ABIDJAN
The World Bank, USAID and African governments have pledged US $39 million for an initiative to wipe out onchocerciasis - river blindness - in Africa by 2010, according to the World Bank. The initiative is based on the "highly successful" West African Onchocerciasis Control Programme (OCP), begun in 1974, the World Bank said in a statement on Friday.
The pledges came at a 10-14 December meeting which also decided to set up a network to monitor and fight communicable diseases in Africa. The OCP centre, located in Ouagadougou, Burkina Faso, is to be turned into the surveillance centre for the entire continent, the statement said.
The OCP has saved 40 million people from the disease, including 18 million children, and made 25 million hactares of land safe for cultivation and resettlement. It covers Benin, Burkina Faso, Côte d'Ivoire, Ghana, Guinea, Guinea-Bissau, Mali, Niger, Senegal, and Togo.
"In 19 countries covered by the new program - Angola, Burundi, Cameroon, Central African Republic, Chad, Democratic Republic of Congo, Republic of Congo, Equatorial Guinea, Ethiopia, Gabon, Kenya, Liberia, Malawi, Mozambique, Nigeria, Rwanda, Sudan, Tanzania, Uganda - nearly 100 million people are at risk the disease. Of those, 22 million are heavily infected," the statement added.
River blindness is transmitted by the black fly, which breeds in fast-flowing rivers. About 10- 30 percent of its victims become blind.
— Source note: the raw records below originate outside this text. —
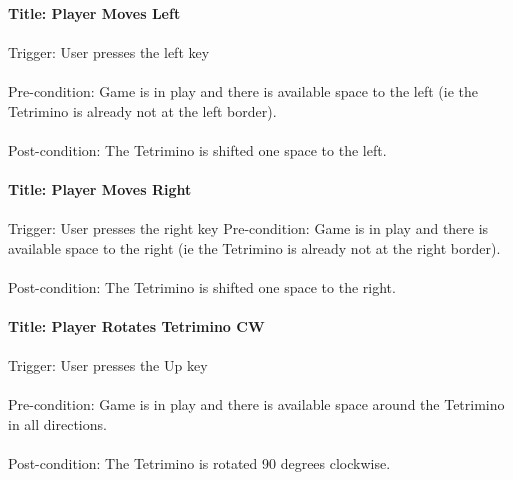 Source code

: \documentclass[12pt, titlepage]{article}
\begin{document}
\paragraph{Title: Player Moves Left}
\paragraph{}
Trigger: User presses the left key
\paragraph{}
Pre-condition: Game is in play and there is available space to the left (ie the Tetrimino is already not at the left border).
\paragraph{}
Post-condition: The Tetrimino is shifted one space to the left.

\paragraph{Title: Player Moves Right}
\paragraph{}
Trigger: User presses the right key
Pre-condition: Game is in play and there is available space to the right (ie the Tetrimino is already not at the right border).
\paragraph{}
Post-condition: The Tetrimino is shifted one space to the right.

\paragraph{Title: Player Rotates Tetrimino CW}
\paragraph{}
Trigger: User presses the Up key
\paragraph{}
Pre-condition: Game is in play and there is available space around the Tetrimino in all directions.
\paragraph{}
Post-condition: The Tetrimino is rotated 90 degrees clockwise.
\end{document}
The disease primarily affects African rural communities.
The West African programme "has been funded by contributions of US $560 million over a period of 27 years," the statement said. "It used vector control against the disease-carrying black fly and drug-distribution via community-directed treatment to prevent 600,000 cases of blindness."
"Effective aid programmes deliver lasting results," Ebrahim Samba, WHO's regional director for Africa was quoted as saying. "African member-states contributed in cash and kind, and donors have been steadfast in their support," added Samba, who was OCP director from 1980 to 1994.
Present at last week's meeting were representatives of 30 African countries and donors, the pharmaceutical company Merck, NGOs, as well as WHO, UNDP, and FAO.